▸ What is needed: Copy every record exactly, leaving the pictures out.

Saved data entries:
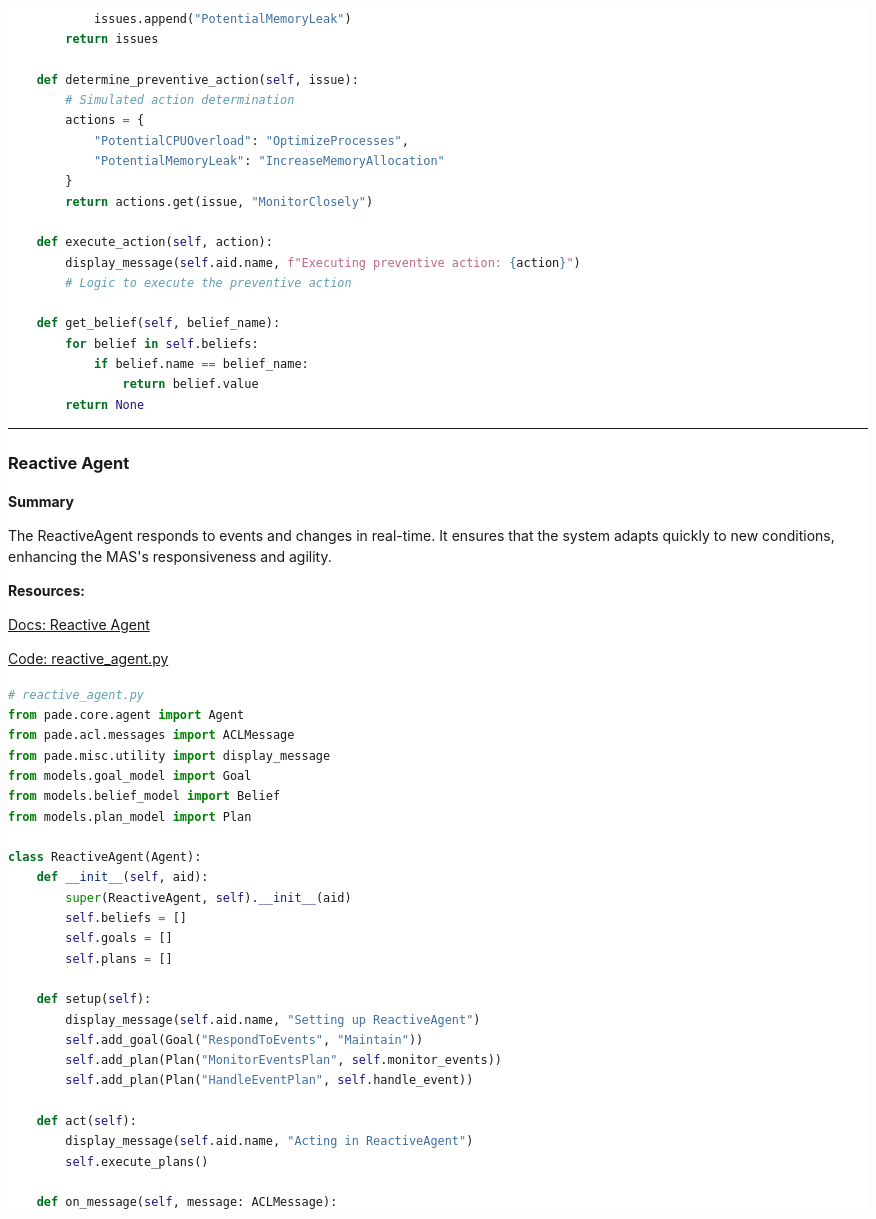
 ```python
            issues.append("PotentialMemoryLeak")
        return issues

    def determine_preventive_action(self, issue):
        # Simulated action determination
        actions = {
            "PotentialCPUOverload": "OptimizeProcesses",
            "PotentialMemoryLeak": "IncreaseMemoryAllocation"
        }
        return actions.get(issue, "MonitorClosely")

    def execute_action(self, action):
        display_message(self.aid.name, f"Executing preventive action: {action}")
        # Logic to execute the preventive action

    def get_belief(self, belief_name):
        for belief in self.beliefs:
            if belief.name == belief_name:
                return belief.value
        return None
```

---

### Reactive Agent

**Summary**

The ReactiveAgent responds to events and changes in real-time. It ensures that the system adapts quickly to new conditions, enhancing the MAS's responsiveness and agility.

**Resources:**

[Docs: Reactive Agent](MABOS%20Backend%20Codebase%20802e80b2142d4204bda52eb9f5e42189/Docs%20Reactive%20Agent%202237539157ee49baa0d7e8e1268cbda9.md)

[Code: reactive_agent.py](MABOS%20Backend%20Codebase%20802e80b2142d4204bda52eb9f5e42189/Code%20reactive_agent%20py%20e028c6b2c8644378918e9b8a109c9d68.md)

```python
# reactive_agent.py
from pade.core.agent import Agent
from pade.acl.messages import ACLMessage
from pade.misc.utility import display_message
from models.goal_model import Goal
from models.belief_model import Belief
from models.plan_model import Plan

class ReactiveAgent(Agent):
    def __init__(self, aid):
        super(ReactiveAgent, self).__init__(aid)
        self.beliefs = []
        self.goals = []
        self.plans = []

    def setup(self):
        display_message(self.aid.name, "Setting up ReactiveAgent")
        self.add_goal(Goal("RespondToEvents", "Maintain"))
        self.add_plan(Plan("MonitorEventsPlan", self.monitor_events))
        self.add_plan(Plan("HandleEventPlan", self.handle_event))

    def act(self):
        display_message(self.aid.name, "Acting in ReactiveAgent")
        self.execute_plans()

    def on_message(self, message: ACLMessage):
```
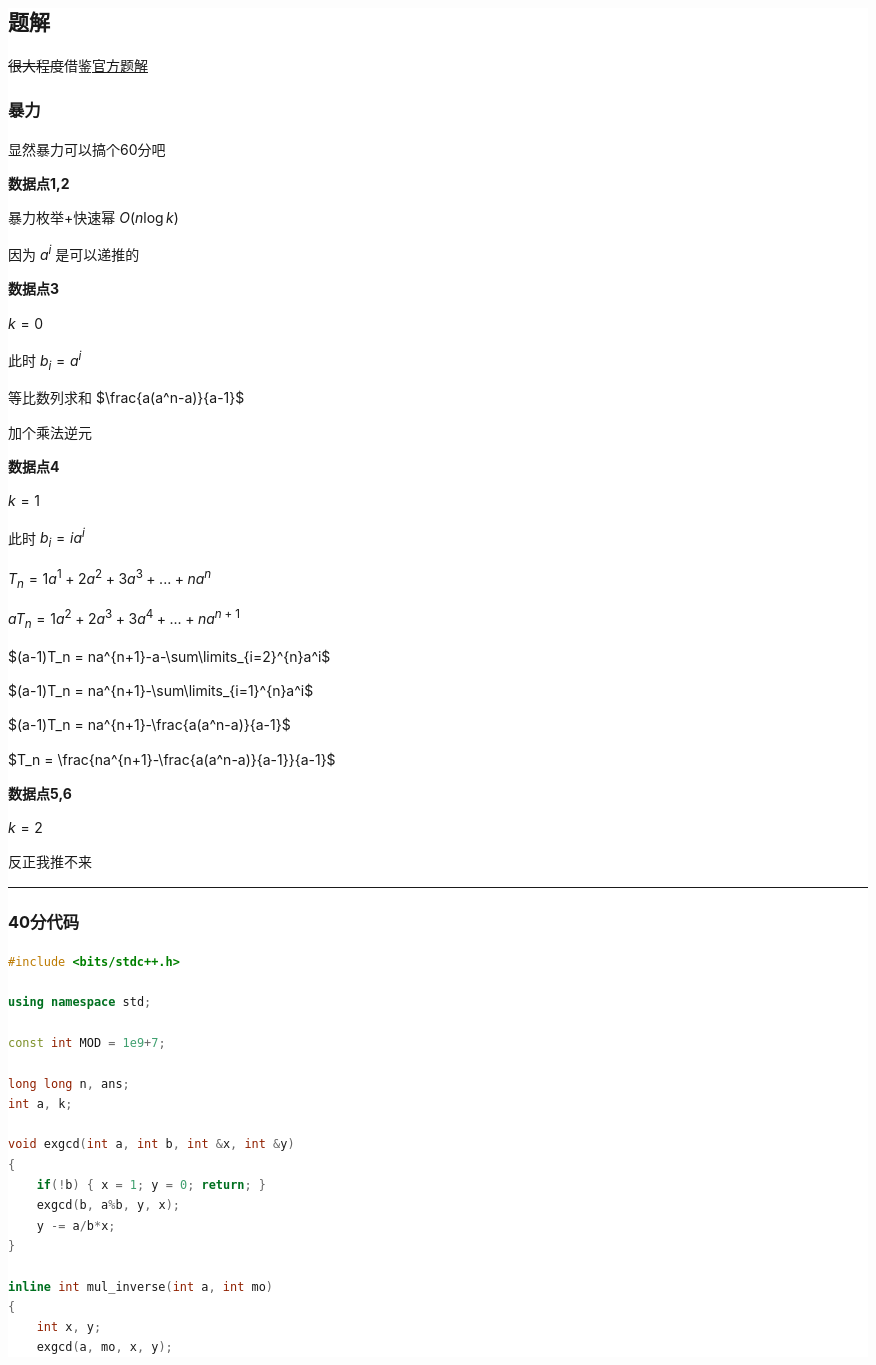 ## 题解

~~很大程度~~借鉴[官方题解](https://www.luogu.org/blog/shanjingbo0221/T1-solution)

### 暴力

显然暴力可以搞个60分吧

**数据点1,2**

暴力枚举+快速幂 $O(n \log k)$

因为 $a^i$ 是可以递推的

**数据点3**

$k=0$

此时 $b_i = a^i$

等比数列求和 $\frac{a(a^n-a)}{a-1}$

加个乘法逆元

**数据点4**

$k=1$

此时 $b_i = i a^i$

$T_n = 1a^1+2a^2+3a^3+...+na^n$

$aT_n = 1a^2+2a^3+3a^4+...+na^{n+1}$

$(a-1)T_n = na^{n+1}-a-\sum\limits_{i=2}^{n}a^i$

$(a-1)T_n = na^{n+1}-\sum\limits_{i=1}^{n}a^i$

$(a-1)T_n = na^{n+1}-\frac{a(a^n-a)}{a-1}$

$T_n = \frac{na^{n+1}-\frac{a(a^n-a)}{a-1}}{a-1}$

**数据点5,6**

$k=2$

反正我推不来

---

### 40分代码

```cpp
#include <bits/stdc++.h>

using namespace std;

const int MOD = 1e9+7;

long long n, ans;
int a, k;

void exgcd(int a, int b, int &x, int &y)
{
    if(!b) { x = 1; y = 0; return; }
    exgcd(b, a%b, y, x);
    y -= a/b*x;
}

inline int mul_inverse(int a, int mo)
{
    int x, y;
    exgcd(a, mo, x, y);
```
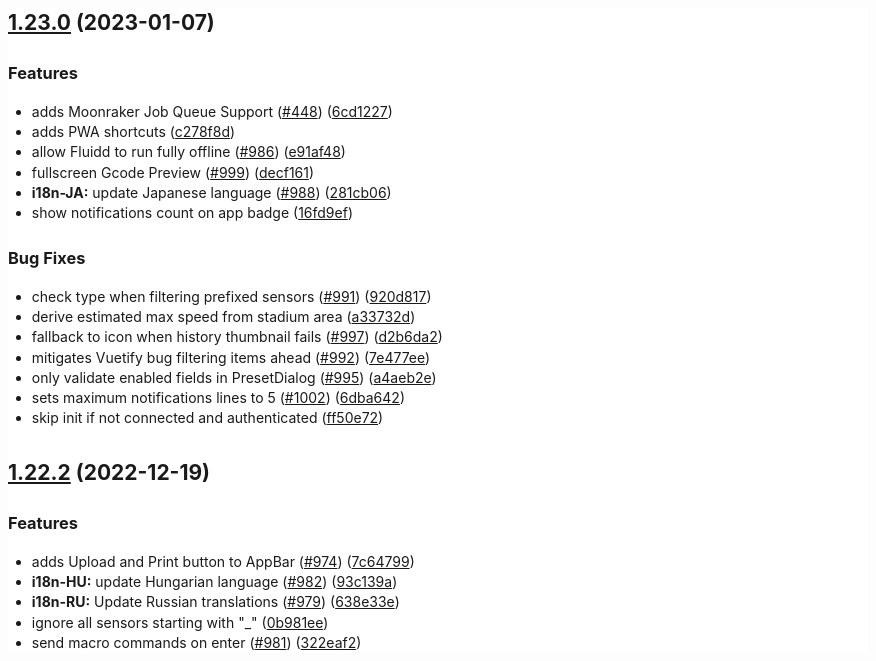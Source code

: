 ## [1.23.0](https://github.com/fluidd-core/fluidd/compare/v1.22.2...v1.23.0) (2023-01-07)


### Features

* adds Moonraker Job Queue Support ([#448](https://github.com/fluidd-core/fluidd/issues/448)) ([6cd1227](https://github.com/fluidd-core/fluidd/commit/6cd1227ba1d4be24c14bf226bf1ebfaa7f17a41c))
* adds PWA shortcuts ([c278f8d](https://github.com/fluidd-core/fluidd/commit/c278f8d82a1e027f3694d6ff8d7b2171068c559d))
* allow Fluidd to run fully offline ([#986](https://github.com/fluidd-core/fluidd/issues/986)) ([e91af48](https://github.com/fluidd-core/fluidd/commit/e91af487919a2d3f8d3f96c954ad08c975fb1106))
* fullscreen Gcode Preview ([#999](https://github.com/fluidd-core/fluidd/issues/999)) ([decf161](https://github.com/fluidd-core/fluidd/commit/decf1611f1ac8b5a7048bbc8055d74272f395de4))
* **i18n-JA:** update Japanese language ([#988](https://github.com/fluidd-core/fluidd/issues/988)) ([281cb06](https://github.com/fluidd-core/fluidd/commit/281cb069d0cf97fde69a0c6eedff992609cf5f8d))
* show notifications count on app badge ([16fd9ef](https://github.com/fluidd-core/fluidd/commit/16fd9efb6a5e4937e17c5ff8178f2870adb2b74e))


### Bug Fixes

* check type when filtering prefixed sensors ([#991](https://github.com/fluidd-core/fluidd/issues/991)) ([920d817](https://github.com/fluidd-core/fluidd/commit/920d8176ceaf51e1b04f7b09ff14e54d199d494a))
* derive estimated max speed from stadium area ([a33732d](https://github.com/fluidd-core/fluidd/commit/a33732d3e30cc04e400617b13517f95f87a141c5))
* fallback to icon when history thumbnail fails ([#997](https://github.com/fluidd-core/fluidd/issues/997)) ([d2b6da2](https://github.com/fluidd-core/fluidd/commit/d2b6da2f83fb775bd5e9a92fdbda2521282ee047))
* mitigates Vuetify bug filtering items ahead ([#992](https://github.com/fluidd-core/fluidd/issues/992)) ([7e477ee](https://github.com/fluidd-core/fluidd/commit/7e477eeede536a8e160cd16bf15b5b9a82a7a977))
* only validate enabled fields in PresetDialog ([#995](https://github.com/fluidd-core/fluidd/issues/995)) ([a4aeb2e](https://github.com/fluidd-core/fluidd/commit/a4aeb2e092a47679cb9abed0969f570ec21d2684))
* sets maximum notifications lines to 5 ([#1002](https://github.com/fluidd-core/fluidd/issues/1002)) ([6dba642](https://github.com/fluidd-core/fluidd/commit/6dba642f0347b3a8aa2d2f84c30da5264b7a8f08))
* skip init if not connected and authenticated ([ff50e72](https://github.com/fluidd-core/fluidd/commit/ff50e72b17089f702b23f212d4895c4e57e5d7f1))

## [1.22.2](https://github.com/fluidd-core/fluidd/compare/v1.22.1...v1.22.2) (2022-12-19)


### Features

* adds Upload and Print button to AppBar ([#974](https://github.com/fluidd-core/fluidd/issues/974)) ([7c64799](https://github.com/fluidd-core/fluidd/commit/7c64799a2db3ff25233e95ac11028cbb2f31ead6))
* **i18n-HU:** update Hungarian language ([#982](https://github.com/fluidd-core/fluidd/issues/982)) ([93c139a](https://github.com/fluidd-core/fluidd/commit/93c139acb89c18aea9c979f3fd87c5f5bb83e4c8))
* **i18n-RU:** Update Russian translations ([#979](https://github.com/fluidd-core/fluidd/issues/979)) ([638e33e](https://github.com/fluidd-core/fluidd/commit/638e33e4dcbba468369c056b85490eed779a5487))
* ignore all sensors starting with "_" ([0b981ee](https://github.com/fluidd-core/fluidd/commit/0b981ee2ddbac0605b4b7b448366dabec5ed054f))
* send macro commands on enter ([#981](https://github.com/fluidd-core/fluidd/issues/981)) ([322eaf2](https://github.com/fluidd-core/fluidd/commit/322eaf2eb19f132a3f1b64578b890ee8efa50772))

▸ Solution for this exercise:
 ```python
            issues.append("PotentialMemoryLeak")
        return issues

    def determine_preventive_action(self, issue):
        # Simulated action determination
        actions = {
            "PotentialCPUOverload": "OptimizeProcesses",
            "PotentialMemoryLeak": "IncreaseMemoryAllocation"
        }
        return actions.get(issue, "MonitorClosely")

    def execute_action(self, action):
        display_message(self.aid.name, f"Executing preventive action: {action}")
        # Logic to execute the preventive action

    def get_belief(self, belief_name):
        for belief in self.beliefs:
            if belief.name == belief_name:
                return belief.value
        return None
```

---

### Reactive Agent

**Summary**

The ReactiveAgent responds to events and changes in real-time. It ensures that the system adapts quickly to new conditions, enhancing the MAS's responsiveness and agility.

**Resources:**

[Docs: Reactive Agent](MABOS%20Backend%20Codebase%20802e80b2142d4204bda52eb9f5e42189/Docs%20Reactive%20Agent%202237539157ee49baa0d7e8e1268cbda9.md)

[Code: reactive_agent.py](MABOS%20Backend%20Codebase%20802e80b2142d4204bda52eb9f5e42189/Code%20reactive_agent%20py%20e028c6b2c8644378918e9b8a109c9d68.md)

```python
# reactive_agent.py
from pade.core.agent import Agent
from pade.acl.messages import ACLMessage
from pade.misc.utility import display_message
from models.goal_model import Goal
from models.belief_model import Belief
from models.plan_model import Plan

class ReactiveAgent(Agent):
    def __init__(self, aid):
        super(ReactiveAgent, self).__init__(aid)
        self.beliefs = []
        self.goals = []
        self.plans = []

    def setup(self):
        display_message(self.aid.name, "Setting up ReactiveAgent")
        self.add_goal(Goal("RespondToEvents", "Maintain"))
        self.add_plan(Plan("MonitorEventsPlan", self.monitor_events))
        self.add_plan(Plan("HandleEventPlan", self.handle_event))

    def act(self):
        display_message(self.aid.name, "Acting in ReactiveAgent")
        self.execute_plans()

    def on_message(self, message: ACLMessage):
```
 ## 题解

~~很大程度~~借鉴[官方题解](https://www.luogu.org/blog/shanjingbo0221/T1-solution)

### 暴力

显然暴力可以搞个60分吧

**数据点1,2**

暴力枚举+快速幂 $O(n \log k)$

因为 $a^i$ 是可以递推的

**数据点3**

$k=0$

此时 $b_i = a^i$

等比数列求和 $\frac{a(a^n-a)}{a-1}$

加个乘法逆元

**数据点4**

$k=1$

此时 $b_i = i a^i$

$T_n = 1a^1+2a^2+3a^3+...+na^n$

$aT_n = 1a^2+2a^3+3a^4+...+na^{n+1}$

$(a-1)T_n = na^{n+1}-a-\sum\limits_{i=2}^{n}a^i$

$(a-1)T_n = na^{n+1}-\sum\limits_{i=1}^{n}a^i$

$(a-1)T_n = na^{n+1}-\frac{a(a^n-a)}{a-1}$

$T_n = \frac{na^{n+1}-\frac{a(a^n-a)}{a-1}}{a-1}$

**数据点5,6**

$k=2$

反正我推不来

---

### 40分代码

```cpp
#include <bits/stdc++.h>

using namespace std;

const int MOD = 1e9+7;

long long n, ans;
int a, k;

void exgcd(int a, int b, int &x, int &y)
{
    if(!b) { x = 1; y = 0; return; }
    exgcd(b, a%b, y, x);
    y -= a/b*x;
}

inline int mul_inverse(int a, int mo)
{
    int x, y;
    exgcd(a, mo, x, y);
```
Source code

: ## [1.23.0](https://github.com/fluidd-core/fluidd/compare/v1.22.2...v1.23.0) (2023-01-07)


### Features

* adds Moonraker Job Queue Support ([#448](https://github.com/fluidd-core/fluidd/issues/448)) ([6cd1227](https://github.com/fluidd-core/fluidd/commit/6cd1227ba1d4be24c14bf226bf1ebfaa7f17a41c))
* adds PWA shortcuts ([c278f8d](https://github.com/fluidd-core/fluidd/commit/c278f8d82a1e027f3694d6ff8d7b2171068c559d))
* allow Fluidd to run fully offline ([#986](https://github.com/fluidd-core/fluidd/issues/986)) ([e91af48](https://github.com/fluidd-core/fluidd/commit/e91af487919a2d3f8d3f96c954ad08c975fb1106))
* fullscreen Gcode Preview ([#999](https://github.com/fluidd-core/fluidd/issues/999)) ([decf161](https://github.com/fluidd-core/fluidd/commit/decf1611f1ac8b5a7048bbc8055d74272f395de4))
* **i18n-JA:** update Japanese language ([#988](https://github.com/fluidd-core/fluidd/issues/988)) ([281cb06](https://github.com/fluidd-core/fluidd/commit/281cb069d0cf97fde69a0c6eedff992609cf5f8d))
* show notifications count on app badge ([16fd9ef](https://github.com/fluidd-core/fluidd/commit/16fd9efb6a5e4937e17c5ff8178f2870adb2b74e))


### Bug Fixes

* check type when filtering prefixed sensors ([#991](https://github.com/fluidd-core/fluidd/issues/991)) ([920d817](https://github.com/fluidd-core/fluidd/commit/920d8176ceaf51e1b04f7b09ff14e54d199d494a))
* derive estimated max speed from stadium area ([a33732d](https://github.com/fluidd-core/fluidd/commit/a33732d3e30cc04e400617b13517f95f87a141c5))
* fallback to icon when history thumbnail fails ([#997](https://github.com/fluidd-core/fluidd/issues/997)) ([d2b6da2](https://github.com/fluidd-core/fluidd/commit/d2b6da2f83fb775bd5e9a92fdbda2521282ee047))
* mitigates Vuetify bug filtering items ahead ([#992](https://github.com/fluidd-core/fluidd/issues/992)) ([7e477ee](https://github.com/fluidd-core/fluidd/commit/7e477eeede536a8e160cd16bf15b5b9a82a7a977))
* only validate enabled fields in PresetDialog ([#995](https://github.com/fluidd-core/fluidd/issues/995)) ([a4aeb2e](https://github.com/fluidd-core/fluidd/commit/a4aeb2e092a47679cb9abed0969f570ec21d2684))
* sets maximum notifications lines to 5 ([#1002](https://github.com/fluidd-core/fluidd/issues/1002)) ([6dba642](https://github.com/fluidd-core/fluidd/commit/6dba642f0347b3a8aa2d2f84c30da5264b7a8f08))
* skip init if not connected and authenticated ([ff50e72](https://github.com/fluidd-core/fluidd/commit/ff50e72b17089f702b23f212d4895c4e57e5d7f1))

## [1.22.2](https://github.com/fluidd-core/fluidd/compare/v1.22.1...v1.22.2) (2022-12-19)


### Features

* adds Upload and Print button to AppBar ([#974](https://github.com/fluidd-core/fluidd/issues/974)) ([7c64799](https://github.com/fluidd-core/fluidd/commit/7c64799a2db3ff25233e95ac11028cbb2f31ead6))
* **i18n-HU:** update Hungarian language ([#982](https://github.com/fluidd-core/fluidd/issues/982)) ([93c139a](https://github.com/fluidd-core/fluidd/commit/93c139acb89c18aea9c979f3fd87c5f5bb83e4c8))
* **i18n-RU:** Update Russian translations ([#979](https://github.com/fluidd-core/fluidd/issues/979)) ([638e33e](https://github.com/fluidd-core/fluidd/commit/638e33e4dcbba468369c056b85490eed779a5487))
* ignore all sensors starting with "_" ([0b981ee](https://github.com/fluidd-core/fluidd/commit/0b981ee2ddbac0605b4b7b448366dabec5ed054f))
* send macro commands on enter ([#981](https://github.com/fluidd-core/fluidd/issues/981)) ([322eaf2](https://github.com/fluidd-core/fluidd/commit/322eaf2eb19f132a3f1b64578b890ee8efa50772))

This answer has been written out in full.